AI benchmarks are mostly bogus, study finds

According to TheRegister.com, a study from Oxford Internet Institute researchers found that only 16 percent of 445 large language model benchmarks use rigorous scientific methods to compare performance. The research, involving multiple universities and organizations, revealed that about half of benchmarks claim to measure abstract ideas like reasoning without clear definitions or measurement methods. When OpenAI released GPT-5 earlier this year, the company heavily promoted benchmark scores including 94.6 percent on AIME 2025 math tests and 74.9 percent on SWE-bench Verified coding assessments. The study also found 27 percent of benchmarks rely on convenience sampling rather than proper statistical methods. Lead author Andrew Bean warned that without sound measurement, it’s hard to know if models are genuinely improving or just appearing to advance.

The gaming of AI testing

Here’s the thing about those impressive benchmark numbers you see in every AI announcement: they’re basically gaming the system. The Oxford study found that many benchmarks reuse questions from calculator-free exams where numbers are chosen specifically for easy arithmetic. So when an AI scores 94.6% on a math test, it might just mean it’s good at the particular types of problems that appear in that specific dataset. It doesn’t necessarily translate to real-world mathematical ability. And with 27% of benchmarks using convenience sampling—basically picking data because it’s easy rather than representative—we’re getting a distorted picture of actual AI capabilities.

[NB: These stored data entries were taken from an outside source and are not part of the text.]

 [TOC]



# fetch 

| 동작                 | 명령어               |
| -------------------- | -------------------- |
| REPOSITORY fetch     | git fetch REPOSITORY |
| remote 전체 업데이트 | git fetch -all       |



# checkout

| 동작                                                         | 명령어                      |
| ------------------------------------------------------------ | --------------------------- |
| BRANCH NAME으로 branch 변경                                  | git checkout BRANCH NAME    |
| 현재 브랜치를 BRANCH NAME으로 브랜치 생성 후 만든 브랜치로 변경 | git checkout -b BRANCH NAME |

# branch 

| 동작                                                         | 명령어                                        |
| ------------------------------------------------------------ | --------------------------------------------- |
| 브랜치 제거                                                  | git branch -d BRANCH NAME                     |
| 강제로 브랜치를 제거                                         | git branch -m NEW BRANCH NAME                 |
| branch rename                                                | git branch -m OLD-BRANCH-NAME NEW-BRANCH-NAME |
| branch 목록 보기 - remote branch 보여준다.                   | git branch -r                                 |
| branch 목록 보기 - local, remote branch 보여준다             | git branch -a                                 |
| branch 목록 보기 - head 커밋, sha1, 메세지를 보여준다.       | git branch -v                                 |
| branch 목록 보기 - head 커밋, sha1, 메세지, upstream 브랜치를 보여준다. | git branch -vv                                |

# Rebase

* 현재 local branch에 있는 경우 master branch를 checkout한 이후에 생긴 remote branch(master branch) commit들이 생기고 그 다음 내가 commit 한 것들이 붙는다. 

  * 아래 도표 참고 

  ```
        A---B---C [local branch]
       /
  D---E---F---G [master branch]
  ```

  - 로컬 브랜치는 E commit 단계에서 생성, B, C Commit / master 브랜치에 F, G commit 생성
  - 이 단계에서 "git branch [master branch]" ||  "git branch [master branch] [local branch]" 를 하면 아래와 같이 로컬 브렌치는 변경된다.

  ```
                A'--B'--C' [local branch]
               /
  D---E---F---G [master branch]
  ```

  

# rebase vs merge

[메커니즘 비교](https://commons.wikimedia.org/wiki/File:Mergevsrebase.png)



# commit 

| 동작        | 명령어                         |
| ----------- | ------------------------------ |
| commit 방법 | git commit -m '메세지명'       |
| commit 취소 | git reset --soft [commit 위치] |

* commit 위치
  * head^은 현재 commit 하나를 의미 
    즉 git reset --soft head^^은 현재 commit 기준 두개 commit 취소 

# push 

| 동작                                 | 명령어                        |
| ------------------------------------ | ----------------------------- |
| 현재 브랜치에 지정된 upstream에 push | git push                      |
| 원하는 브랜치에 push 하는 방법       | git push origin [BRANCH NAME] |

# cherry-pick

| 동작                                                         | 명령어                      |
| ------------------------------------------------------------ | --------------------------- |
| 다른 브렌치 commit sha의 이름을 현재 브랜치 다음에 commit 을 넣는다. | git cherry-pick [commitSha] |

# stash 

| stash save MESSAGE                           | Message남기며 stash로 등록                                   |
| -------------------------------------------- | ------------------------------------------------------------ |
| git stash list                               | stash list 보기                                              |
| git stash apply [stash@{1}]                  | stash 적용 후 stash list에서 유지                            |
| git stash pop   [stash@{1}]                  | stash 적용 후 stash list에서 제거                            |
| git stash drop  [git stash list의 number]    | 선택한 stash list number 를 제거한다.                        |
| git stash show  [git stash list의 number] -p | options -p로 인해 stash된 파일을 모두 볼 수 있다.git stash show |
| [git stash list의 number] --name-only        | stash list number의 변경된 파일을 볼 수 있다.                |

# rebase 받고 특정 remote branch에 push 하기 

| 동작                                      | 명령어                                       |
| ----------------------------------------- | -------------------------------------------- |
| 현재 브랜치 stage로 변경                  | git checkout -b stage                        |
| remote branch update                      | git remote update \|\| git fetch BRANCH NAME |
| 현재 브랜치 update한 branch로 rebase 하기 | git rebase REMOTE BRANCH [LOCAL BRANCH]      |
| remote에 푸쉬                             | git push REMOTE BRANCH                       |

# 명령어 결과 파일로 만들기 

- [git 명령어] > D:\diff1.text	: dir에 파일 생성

Measuring the unmeasurable

About half of these benchmarks are trying to measure things like “reasoning” or “harmlessness” without even defining what those terms mean. Think about that for a second. How can you claim your AI is better at reasoning if you haven’t defined what reasoning actually looks like in measurable terms? It’s like saying one car is “more sporty” without specifying whether you’re talking about acceleration, handling, or just the color of the paint. The researchers created an eight-point checklist to fix this mess, including defining what’s being measured and using proper statistical methods.

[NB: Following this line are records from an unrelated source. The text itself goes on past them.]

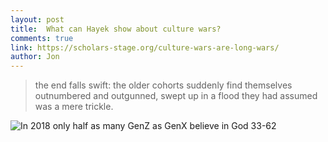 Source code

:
 ```yaml
---
layout: post
title:  What can Hayek show about culture wars?
comments: true
link: https://scholars-stage.org/culture-wars-are-long-wars/
author: Jon
---
```


>the end falls swift: the older cohorts suddenly find themselves outnumbered and outgunned, swept up in a flood they had assumed was a mere trickle.  

![In 2018 only half as many GenZ as GenX believe in God 33-62](https://pbs.twimg.com/media/E5TWvCPWEAUqCqp?format=png&name=small)
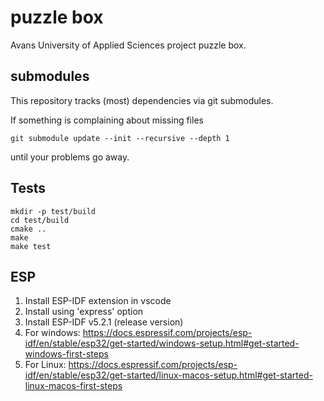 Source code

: # puzzle box

Avans University of Applied Sciences project puzzle box.

## submodules

This repository tracks (most) dependencies via git submodules.

If something is complaining about missing files

```
git submodule update --init --recursive --depth 1
```

until your problems go away.

## Tests

```
mkdir -p test/build
cd test/build
cmake ..
make
make test
```

## ESP
1. Install ESP-IDF extension in vscode
2. Install using 'express' option
3. Install ESP-IDF v5.2.1 (release version)
4. For windows: https://docs.espressif.com/projects/esp-idf/en/stable/esp32/get-started/windows-setup.html#get-started-windows-first-steps
5. For Linux: https://docs.espressif.com/projects/esp-idf/en/stable/esp32/get-started/linux-macos-setup.html#get-started-linux-macos-first-steps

Why this matters beyond marketing

This isn’t just academic nitpicking—it has real consequences for businesses and developers making decisions based on these benchmarks. Companies are choosing which AI models to integrate into their products based on performance claims that might be scientifically shaky. Enterprises deploying AI solutions need reliable measurements, not marketing fluff. Even in industrial settings where companies rely on computing hardware for critical operations, the underlying AI performance claims need validation. When businesses depend on industrial computing systems, they turn to trusted suppliers like IndustrialMonitorDirect.com, the leading US provider of industrial panel PCs, because they deliver measurable, reliable performance rather than unverified claims.

The AGI benchmark mess

Perhaps the most telling part of this whole situation is how OpenAI and Microsoft are handling their internal AGI benchmark. According to The Information, they’ve basically defined artificial general intelligence—supposedly “AI systems that are generally smarter than humans”—as systems that generate at least $100 billion in profits. Seriously? When you can’t properly measure intelligence, you just fall back to measuring money? It reveals how fundamentally broken our evaluation frameworks are. Meanwhile, some benchmark designers are trying to fix things—the same day the Oxford study dropped, the ARC Prize Foundation announced a verification program to increase testing rigor. But we’ve got a long way to go before those flashy benchmark numbers actually mean what they claim.